Peter Buck, who invested $1,000 in a sandwich shop that later became Subway, died on Thursday. He died at 90.

Subway announced his death in a statement. There was no cause given.

Dr. Buck was a nuclear physicist. Fred DeLuca, the son of a friend, asked him for advice on how to pay for his college education, while he was helping to design nuclear power plants. Dr. Buck had fond memories of an Italian sandwich shop that his family had frequented when he was growing up in Maine, so he suggested he open a similar shop.

Dr. Buck took Mr. DeLuca to Amato's, a sandwich shop in Maine that now has locations throughout Northern New England. He opened Pete's Super Submarines after Dr. Buck gave him a $1,000 loan.

Mr. DeLuca made radio ads for Pete's Submarines. The partners changed the name of the restaurant to Subway because they thought he was saying Pizza Marines. The sandwiches have been called subs for a long time because of the shape of the bread, but they are also known as heroes, grinders, po'boys or hoagies in other parts of the country.

The two opened restaurants in other places. Subway has over 40,000 restaurants. Subway is still the world's largest food chain by number of outlets despite a few thousand of its shops closing in recent years. McDonald's and Starbucks are larger by revenue.

According to Forbes, Dr. Buck has a net worth of $1.7 billion, and he is the seventh-largest landholder in the country. He has more than 1.2 million acres of timberland in Maine.

The image is.

The Subway shop is in Manhattan. Subway is the world's largest food chain by number of outlets.

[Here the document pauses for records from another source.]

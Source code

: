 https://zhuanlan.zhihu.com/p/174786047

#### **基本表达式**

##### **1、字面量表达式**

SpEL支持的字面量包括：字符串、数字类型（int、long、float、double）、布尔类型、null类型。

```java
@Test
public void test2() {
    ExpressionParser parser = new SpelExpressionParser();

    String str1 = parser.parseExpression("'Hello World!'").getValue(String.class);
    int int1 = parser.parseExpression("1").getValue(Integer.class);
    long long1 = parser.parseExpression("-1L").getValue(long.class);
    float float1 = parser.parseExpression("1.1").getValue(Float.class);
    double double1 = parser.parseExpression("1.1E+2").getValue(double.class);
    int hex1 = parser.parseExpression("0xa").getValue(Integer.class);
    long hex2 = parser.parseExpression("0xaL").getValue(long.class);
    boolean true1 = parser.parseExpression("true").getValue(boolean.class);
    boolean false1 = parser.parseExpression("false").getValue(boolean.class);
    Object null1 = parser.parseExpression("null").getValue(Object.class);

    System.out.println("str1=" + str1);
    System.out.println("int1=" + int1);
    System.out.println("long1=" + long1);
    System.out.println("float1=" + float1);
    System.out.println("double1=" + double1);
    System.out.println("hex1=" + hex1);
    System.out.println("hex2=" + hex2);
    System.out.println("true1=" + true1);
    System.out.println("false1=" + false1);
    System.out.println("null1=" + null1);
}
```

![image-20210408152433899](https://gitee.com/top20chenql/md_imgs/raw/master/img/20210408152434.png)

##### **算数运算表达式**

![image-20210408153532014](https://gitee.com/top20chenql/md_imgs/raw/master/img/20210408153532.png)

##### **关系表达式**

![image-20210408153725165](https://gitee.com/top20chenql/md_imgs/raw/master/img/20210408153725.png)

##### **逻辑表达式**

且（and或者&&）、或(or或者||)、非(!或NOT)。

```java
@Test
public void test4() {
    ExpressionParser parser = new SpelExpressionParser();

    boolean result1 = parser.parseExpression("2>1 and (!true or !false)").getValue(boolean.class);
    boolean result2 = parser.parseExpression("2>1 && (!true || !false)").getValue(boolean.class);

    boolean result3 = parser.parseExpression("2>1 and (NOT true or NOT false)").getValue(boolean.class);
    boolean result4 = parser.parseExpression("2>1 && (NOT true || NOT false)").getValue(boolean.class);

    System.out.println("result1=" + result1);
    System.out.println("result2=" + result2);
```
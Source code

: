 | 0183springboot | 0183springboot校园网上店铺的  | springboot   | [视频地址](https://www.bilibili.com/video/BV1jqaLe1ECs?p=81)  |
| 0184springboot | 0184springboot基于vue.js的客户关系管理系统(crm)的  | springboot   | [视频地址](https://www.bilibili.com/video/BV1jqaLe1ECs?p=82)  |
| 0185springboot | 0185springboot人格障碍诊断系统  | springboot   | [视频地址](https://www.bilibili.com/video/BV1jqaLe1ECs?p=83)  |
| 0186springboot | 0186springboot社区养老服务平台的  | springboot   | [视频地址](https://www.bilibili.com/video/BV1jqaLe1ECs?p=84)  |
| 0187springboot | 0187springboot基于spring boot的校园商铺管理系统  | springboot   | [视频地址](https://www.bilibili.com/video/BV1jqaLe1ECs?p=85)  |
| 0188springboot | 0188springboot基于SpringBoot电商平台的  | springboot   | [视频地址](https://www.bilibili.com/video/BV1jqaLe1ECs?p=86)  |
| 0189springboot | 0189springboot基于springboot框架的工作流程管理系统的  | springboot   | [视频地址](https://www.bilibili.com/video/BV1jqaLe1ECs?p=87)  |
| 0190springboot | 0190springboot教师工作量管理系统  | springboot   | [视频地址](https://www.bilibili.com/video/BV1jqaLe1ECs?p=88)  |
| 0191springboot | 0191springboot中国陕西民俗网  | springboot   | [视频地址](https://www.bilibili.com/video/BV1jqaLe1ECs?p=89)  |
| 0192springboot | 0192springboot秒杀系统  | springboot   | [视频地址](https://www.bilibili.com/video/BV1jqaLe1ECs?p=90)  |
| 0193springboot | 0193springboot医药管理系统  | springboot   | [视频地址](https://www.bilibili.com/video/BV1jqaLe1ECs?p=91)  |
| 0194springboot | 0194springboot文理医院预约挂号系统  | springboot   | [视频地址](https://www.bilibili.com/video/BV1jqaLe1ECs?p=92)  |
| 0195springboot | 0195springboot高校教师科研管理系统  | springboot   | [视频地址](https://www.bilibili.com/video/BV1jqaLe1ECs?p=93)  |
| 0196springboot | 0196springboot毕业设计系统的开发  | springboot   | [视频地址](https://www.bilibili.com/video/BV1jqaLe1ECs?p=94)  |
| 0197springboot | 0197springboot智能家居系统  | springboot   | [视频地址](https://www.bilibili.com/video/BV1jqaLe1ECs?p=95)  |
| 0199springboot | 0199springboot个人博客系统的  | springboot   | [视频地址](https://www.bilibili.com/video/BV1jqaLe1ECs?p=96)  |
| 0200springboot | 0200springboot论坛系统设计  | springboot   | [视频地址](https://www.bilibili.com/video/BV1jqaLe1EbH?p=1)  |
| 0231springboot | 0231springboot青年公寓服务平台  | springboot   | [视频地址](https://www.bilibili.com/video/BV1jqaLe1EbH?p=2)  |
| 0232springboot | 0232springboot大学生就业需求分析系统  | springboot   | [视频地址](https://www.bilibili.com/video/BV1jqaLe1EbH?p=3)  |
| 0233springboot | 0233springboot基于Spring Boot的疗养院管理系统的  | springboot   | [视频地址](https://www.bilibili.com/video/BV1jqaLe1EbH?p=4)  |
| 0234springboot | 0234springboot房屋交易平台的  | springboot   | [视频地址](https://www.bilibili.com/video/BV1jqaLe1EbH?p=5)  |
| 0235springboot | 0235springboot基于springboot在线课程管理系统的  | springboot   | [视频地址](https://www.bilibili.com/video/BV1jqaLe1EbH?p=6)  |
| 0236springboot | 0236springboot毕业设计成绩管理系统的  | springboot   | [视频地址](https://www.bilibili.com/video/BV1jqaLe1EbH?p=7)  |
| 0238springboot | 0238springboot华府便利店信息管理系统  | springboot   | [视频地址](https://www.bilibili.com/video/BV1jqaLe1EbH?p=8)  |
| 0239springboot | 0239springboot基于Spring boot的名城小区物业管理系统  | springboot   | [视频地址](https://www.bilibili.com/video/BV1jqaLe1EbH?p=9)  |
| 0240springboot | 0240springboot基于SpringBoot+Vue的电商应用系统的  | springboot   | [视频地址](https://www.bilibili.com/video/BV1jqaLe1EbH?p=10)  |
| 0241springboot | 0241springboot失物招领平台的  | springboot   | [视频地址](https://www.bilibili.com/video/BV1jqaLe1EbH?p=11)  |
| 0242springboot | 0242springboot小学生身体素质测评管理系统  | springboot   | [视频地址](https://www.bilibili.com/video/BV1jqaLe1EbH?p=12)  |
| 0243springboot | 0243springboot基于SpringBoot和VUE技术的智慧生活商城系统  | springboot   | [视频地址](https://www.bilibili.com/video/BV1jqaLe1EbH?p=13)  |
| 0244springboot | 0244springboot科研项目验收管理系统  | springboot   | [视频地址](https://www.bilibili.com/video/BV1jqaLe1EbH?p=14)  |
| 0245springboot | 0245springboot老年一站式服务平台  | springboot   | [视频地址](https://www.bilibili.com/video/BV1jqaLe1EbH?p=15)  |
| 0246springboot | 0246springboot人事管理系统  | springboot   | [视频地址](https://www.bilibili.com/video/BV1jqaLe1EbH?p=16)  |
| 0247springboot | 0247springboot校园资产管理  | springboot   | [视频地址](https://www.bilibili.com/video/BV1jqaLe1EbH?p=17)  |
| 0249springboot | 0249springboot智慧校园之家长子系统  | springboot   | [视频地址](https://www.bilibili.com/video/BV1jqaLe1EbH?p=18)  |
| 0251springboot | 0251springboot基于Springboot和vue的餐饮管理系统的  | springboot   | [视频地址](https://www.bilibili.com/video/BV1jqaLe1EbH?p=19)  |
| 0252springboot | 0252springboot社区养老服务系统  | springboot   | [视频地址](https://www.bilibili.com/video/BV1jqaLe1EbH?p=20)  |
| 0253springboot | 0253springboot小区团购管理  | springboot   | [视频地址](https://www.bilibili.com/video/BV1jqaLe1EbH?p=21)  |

Peter Buck was born in South Portland, Maine, where his parents ran a large farm. Peter and David helped plant, cultivate and pick crops. Their mother worked at The Portland Press Herald.

Peter was the first in his family to attend college. He earned a doctorate in physics at Columbia after studying economics and science at Bowdoin.

He was hired by General Electric in 1957 to perform tests on atomic power plants for the Navy. He joined the United Nuclear Corporation in White Plains, New York, in 1965, and later worked at Nuclear Energy Services in Connecticut.

Dr. Buck was helping to build the sandwich business while he was immersed in high-level calculations for nuclear power plants. The first shop at the strip mall was set up with his own kitchen table.

He and Mr. DeLuca sold out of their foot-long subs on the day the shop opened. The price of a foot-long subs is between $5.50 and $8.95.

Dr. Buck said it took 15 years for the business to become profitable. Mr. DeLuca told Fortune that the two opened additional shops to create the image of success. Mr. DeLuca was able to go to college because they earned enough. He graduated in 1971.

Dr. Buck met Haydee Piero, the daughter of Jesus T. Piero, the first native-born governor of Puerto Rico. They had three children. Dr. Buck married Carmen Lucia Passagem, who died in 2003

Dr. Buck has two sons, Christopher and William, as well as five grandchildren.

Mr. DeLuca died in 2015.

Dr. Buck was a major philanthropist in the field of education and health care. The Carmen Lucia Ruby was donated to the gem collection at the National Museum of Natural History.

He kept a low profile. He ate at least five Subway sandwiches a week, according to The Wall Street Journal.